Von Amtsmissbrauch und Behördenwillkür handelt auch das Schreiben einer Gruppe von Richtern, das der «Watan» ohne Nennung ihrer Namen dieser Tage veröffentlicht hat. Die Richter bezichtigen darin ihren obersten Vorgesetzten, Justizminister Adami, als Generalstaatsanwalt von Sidi Bel Abbès den Direktor eines Untersuchungsgefängnisses angewiesen zu haben, eine Gefangene, auf die er, Adami, ein Auge geworfen hatte, vorzeitig freizulassen. Für seine Kühnheit, die Anweisung in schriftlicher Form zu verlangen, habe der Gefängnisdirektor später, als Adami Minister geworden sei, mit einer Strafversetzung bezahlen müssen. Ähnlich sei es dem Beamten ergangen, der im Auftrag des Ministeriums eine Untersuchung über Adamis Fehlverhalten durchgeführt habe.
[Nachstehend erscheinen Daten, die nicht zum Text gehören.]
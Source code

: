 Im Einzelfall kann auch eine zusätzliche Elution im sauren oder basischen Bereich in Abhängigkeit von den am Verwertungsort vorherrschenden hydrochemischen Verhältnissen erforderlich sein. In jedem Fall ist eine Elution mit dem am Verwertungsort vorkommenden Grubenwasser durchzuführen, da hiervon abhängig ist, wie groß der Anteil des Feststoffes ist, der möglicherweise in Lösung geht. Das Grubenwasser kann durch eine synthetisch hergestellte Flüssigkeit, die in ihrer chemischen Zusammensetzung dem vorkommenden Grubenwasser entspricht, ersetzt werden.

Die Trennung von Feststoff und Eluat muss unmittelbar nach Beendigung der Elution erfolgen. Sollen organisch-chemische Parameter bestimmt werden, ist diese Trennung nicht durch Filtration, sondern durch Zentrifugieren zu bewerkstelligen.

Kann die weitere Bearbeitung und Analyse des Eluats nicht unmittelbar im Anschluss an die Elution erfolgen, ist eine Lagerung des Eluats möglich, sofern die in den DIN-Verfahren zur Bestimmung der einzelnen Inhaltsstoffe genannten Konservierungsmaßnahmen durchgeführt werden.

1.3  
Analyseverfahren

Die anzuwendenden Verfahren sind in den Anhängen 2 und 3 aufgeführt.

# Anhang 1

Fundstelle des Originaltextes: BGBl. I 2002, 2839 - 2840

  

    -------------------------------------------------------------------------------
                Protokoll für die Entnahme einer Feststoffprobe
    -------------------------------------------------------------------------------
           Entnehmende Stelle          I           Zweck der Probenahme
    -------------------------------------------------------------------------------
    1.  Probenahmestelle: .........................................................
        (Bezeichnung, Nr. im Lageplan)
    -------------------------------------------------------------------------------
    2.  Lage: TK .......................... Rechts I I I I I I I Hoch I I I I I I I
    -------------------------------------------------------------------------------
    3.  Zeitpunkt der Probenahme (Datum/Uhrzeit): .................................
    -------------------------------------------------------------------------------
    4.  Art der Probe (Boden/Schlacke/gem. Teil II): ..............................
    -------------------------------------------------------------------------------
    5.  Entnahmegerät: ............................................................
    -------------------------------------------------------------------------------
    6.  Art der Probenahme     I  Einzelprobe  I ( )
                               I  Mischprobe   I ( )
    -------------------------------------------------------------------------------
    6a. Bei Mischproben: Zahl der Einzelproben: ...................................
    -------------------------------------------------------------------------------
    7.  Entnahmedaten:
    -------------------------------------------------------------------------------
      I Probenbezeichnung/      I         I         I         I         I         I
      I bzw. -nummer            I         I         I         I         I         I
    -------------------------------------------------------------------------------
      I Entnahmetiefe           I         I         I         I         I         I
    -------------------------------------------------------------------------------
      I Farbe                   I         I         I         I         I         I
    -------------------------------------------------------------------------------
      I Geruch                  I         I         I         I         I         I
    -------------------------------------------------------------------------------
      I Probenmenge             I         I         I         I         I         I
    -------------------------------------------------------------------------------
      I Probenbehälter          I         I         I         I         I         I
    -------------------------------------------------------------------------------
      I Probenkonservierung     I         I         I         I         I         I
Auf der Suche nach einem Nachfolger
Präsident Zeroual ist das Treiben seiner engsten Mitarbeiter sicher nicht verborgen geblieben, selbst wenn einige Affären erst nach seiner Ankündigung, er werde vorzeitig aus dem Amt scheiden, bekanntgeworden sind. Anscheinend war er weder willens noch in der Lage, den Augiasstall auszumisten. Das kostete ihn die Sympathien der Armeeführung, ohne deren Billigung die ungewöhnliche Serie von Enthüllungen der letzten Zeit wohl kaum erfolgt wäre. In dieser Situation zog es Zeroual vor, das Handtuch zu werfen. Die Armeeführung steht nun vor dem Problem, einen Nachfolger für Zeroual zu finden, der ihre Interessen wahrt, dem es gleichzeitig aber besser als dem jetzigen Präsidenten gelingt, diese Machtposition in einen Mantel von Rechtsstaatlichkeit und Demokratie zu hüllen.